Prosegue presso la Pasticceria Euclide ai Parioli, dove
opera in sinergia con il titolare, Annibale Olivetti,
imprenditore di larghe vedute. Sono loro a portare la
pasticceria romana ai massimi livelli, superando la
supremazia milanese di Motta e Alemagna con i loro
locali storici: per noi ragazzi, la sfida tra chi faceva
la vetrina più bella era davvero un bel vedere. In quel
periodo si confrontano con Perugina che dichiarava la
Crema Africana, di cui deteneva il brevetto, come
propria invenzione, ma Otto e il signor Annibale vincono
in giudizio, perché non corrispondono né i tempi né gli
ingredienti della ricetta. Diventa famoso il tavolo
delle torte di oltre 6 metri, su cui Otto fa disporre
tutti gli elaborati da decorare, dalle torte alle
insalate russe, che lui a giro decora: un vero
spettacolo!
Lavora anche presso la Pasticceria Hungaria ai Parioli,
rilanciandola in tutto il suo splendore. In quei tempi
si avvale della sua esperienza europea: introduce in
Italia le prime friggitrici a fondo freddo, dalle vasche
con le resistenze alzate, che sostituiscono i vecchi
padelloni nelle fritture. Dalla Germania importa nel
1963 le prime semisfere per uova di Pasqua in macrolon,
materiale simile al policarbonato trasparente, e una
serie di stampi e attrezzature per modernizzare il
nostro lavoro.
Durante l’esperienza presso la pasticceria Euclide
conosce Alessandro Forbicini il quale, nonostante la
forte diversità di carattere, diventa un suo discepolo:
a detta di Otto, il migliore che abbia avuto e che
rimarrà legato per sempre a lui. Esperto confettiere,
insegna alla famiglia Renelli l’arte di fare le gelatine
di frutta, che poi continueranno ad esercitare in
laboratorio a Roma. Si accorge anche dell’estro di un
ragazzo delle pulizie, Giuseppe Sama, e lo indirizza a
diventare un grande pasticciere decoratore.

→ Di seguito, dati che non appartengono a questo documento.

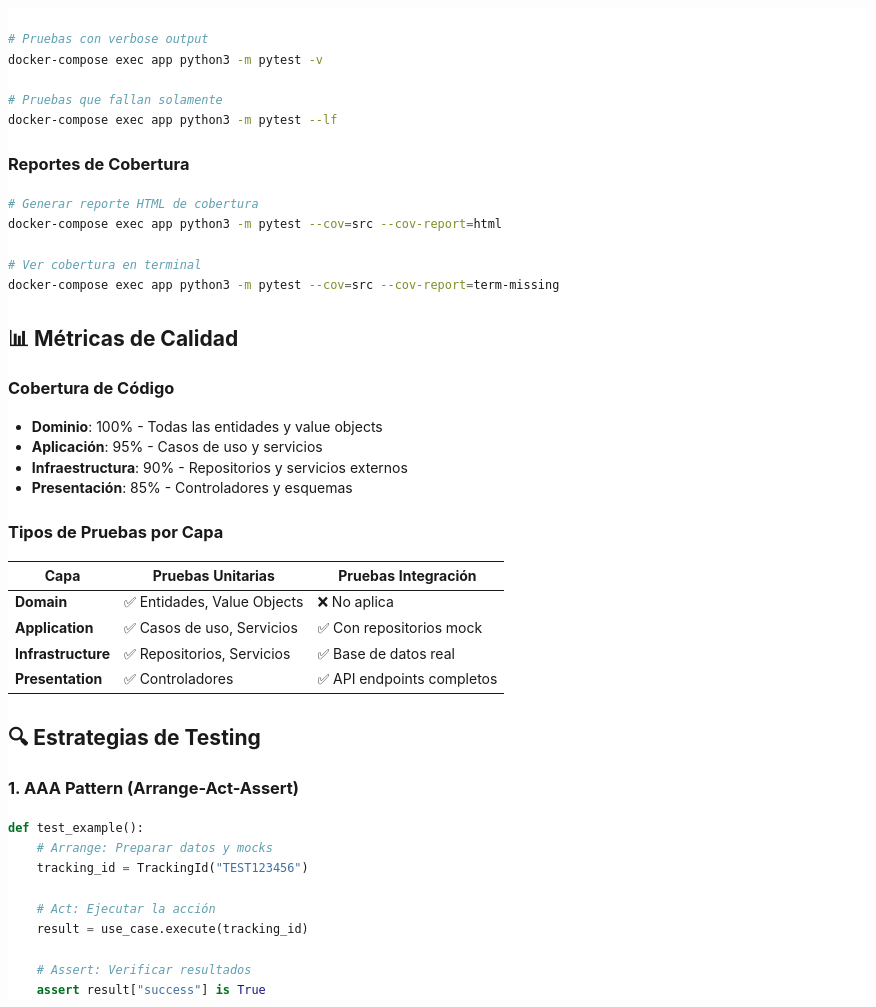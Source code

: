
 ```bash

# Pruebas con verbose output
docker-compose exec app python3 -m pytest -v

# Pruebas que fallan solamente
docker-compose exec app python3 -m pytest --lf
```

### Reportes de Cobertura

```bash
# Generar reporte HTML de cobertura
docker-compose exec app python3 -m pytest --cov=src --cov-report=html

# Ver cobertura en terminal
docker-compose exec app python3 -m pytest --cov=src --cov-report=term-missing
```

## 📊 Métricas de Calidad

### Cobertura de Código

- **Dominio**: 100% - Todas las entidades y value objects
- **Aplicación**: 95% - Casos de uso y servicios
- **Infraestructura**: 90% - Repositorios y servicios externos
- **Presentación**: 85% - Controladores y esquemas

### Tipos de Pruebas por Capa

| Capa | Pruebas Unitarias | Pruebas Integración |
|------|-------------------|-------------------|
| **Domain** | ✅ Entidades, Value Objects | ❌ No aplica |
| **Application** | ✅ Casos de uso, Servicios | ✅ Con repositorios mock |
| **Infrastructure** | ✅ Repositorios, Servicios | ✅ Base de datos real |
| **Presentation** | ✅ Controladores | ✅ API endpoints completos |

## 🔍 Estrategias de Testing

### 1. **AAA Pattern** (Arrange-Act-Assert)
```python
def test_example():
    # Arrange: Preparar datos y mocks
    tracking_id = TrackingId("TEST123456")
    
    # Act: Ejecutar la acción
    result = use_case.execute(tracking_id)
    
    # Assert: Verificar resultados
    assert result["success"] is True
```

Lasciato il laboratorio, diventa consulente di Vanni,
rinomata pasticceria romana, e poi collaboratore
all’apertura della Pasticceria Fleming ai Parioli. Una
lunga carriera!
Otto Insam lascia oggi un segno indelebile nell’arte
pasticcera e il Conpait lo consacra Ambasciatore della
Pasticceria italiana. Rimane legato in particolare al
Conpait Lazio e noi a lui. Quando mi ha chiamato,
dicendo che voleva regalarmi il libro dei suoi studi a
Copenaghen, mi sono commosso e gli ho promesso che lo
utilizzerò per divulgare a tutti il suo sapere. Sono
davvero onorato di avere il ricettario di un Maestro con
cui ho sempre sognato di lavorare: abbiamo tanto da
imparare da persone di tale spessore.